The Bears don’t have a Hill or a Kelce on their roster. Tarik Cohen and Adam Shaheen could be the “light” versions of both, which may necessitate a need for better “traditional” wide receivers. That doesn’t necessarily mean Landry, to be fair.

Mike Wallace is 31 but showed he still has something in the tank, missing only one game the last two years while racking up 1,765 yards and eight touchdowns for the Baltimore Ravens. Paul Richardson had a breakout 2017 with the Seattle Seahawks, catching 44 passes for 703 yards with six touchdowns as an effective deep threat. Marqise Lee had 119 catches for 1,553 yards in the vertically-challenged Jaguars offense the last two years. Ryan Grant has never missed a game in his four-year career and is coming off a career best 45-catch, 573-yard season with Washington. The aforementioned Wilson caught 42 passes for 554 yards with the Chiefs last year, both career highs.

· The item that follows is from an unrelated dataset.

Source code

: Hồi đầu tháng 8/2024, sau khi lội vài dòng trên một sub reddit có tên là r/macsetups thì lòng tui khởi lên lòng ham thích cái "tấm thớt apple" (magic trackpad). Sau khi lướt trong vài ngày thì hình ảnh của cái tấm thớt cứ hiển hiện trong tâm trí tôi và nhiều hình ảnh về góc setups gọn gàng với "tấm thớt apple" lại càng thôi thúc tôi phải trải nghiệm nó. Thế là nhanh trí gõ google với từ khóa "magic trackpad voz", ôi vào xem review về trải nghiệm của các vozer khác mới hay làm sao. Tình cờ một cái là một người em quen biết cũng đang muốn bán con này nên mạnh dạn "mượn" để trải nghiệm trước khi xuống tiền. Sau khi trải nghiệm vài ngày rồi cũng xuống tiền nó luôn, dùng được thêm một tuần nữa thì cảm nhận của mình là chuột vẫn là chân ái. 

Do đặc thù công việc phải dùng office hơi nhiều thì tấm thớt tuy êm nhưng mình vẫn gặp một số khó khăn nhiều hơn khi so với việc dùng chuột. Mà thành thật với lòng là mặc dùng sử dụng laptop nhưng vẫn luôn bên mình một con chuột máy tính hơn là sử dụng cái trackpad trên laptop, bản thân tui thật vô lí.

Perhaps no free agent receivers have as much to prove than Terrelle Pryor and Donte Moncrief. Pryor, like Alshon Jeffery, found the free agent market weak in 2017 and took a one-year prove-it deal, but instead turning it into an extension and Super Bowl ring, he bombed with only 20 catches for 240 yards with Washington. It’d be a risk, but if he can get the stink of 2017 off him and flash the talent that got him 77 receptions and over 1,000 yards with the Cleveland Browns in 2016, he’d be worth it.

Moncrief is another interesting name out there. He was targeted over 100 times in 2015 and caught 64 passes for 733 yards and six touchdowns as the big-bodied complement to T.Y. Hilton in Indianapolis, but struggled to stay healthy the last two years, only playing 21 games and totaling 56 receptions for 698 yards.

One other guy to highlight: Allen Robinson. The Jaguars probably won’t let him get away, but even if they do, would the Bears really want to sign him and then have three wide receivers coming off season-ending injuries (Meredith and Kevin White being the other two; Robinson tore his ACL in Week 1 last year). The Rams’ Sammy Watkins is also an impending free agent, but it’d be a huge surprise if Los Angeles let him hit the open market, so he’s not worth considering for the Bears right now.

We’ll see what direction Pace takes next month with free agency. But expect the Bears to return no more than one receiver from their Week 2 lineup -- Kendall Wright (59 receptions, 614 yards) is probably the only guy who could be back, if the two parties want to re-unite. Wright, as it stands for my grade, was the only guy keeping this unit from an “F,” as in a total failure.

Markus Wheaton, who became only one of nine players since 1992 to be targeted at least 15 times and catch fewer than 20 percent of those targets (he caught two passes), is likely to be cut. It’s unlikely Josh Bellamy or Dontrelle Inman will be re-signed (slight chance for Inman, but he disappeared in December). And the Bears probably will decline Kevin White’s fifth-year option, making 2018 a prove-it year for the former first-round pick.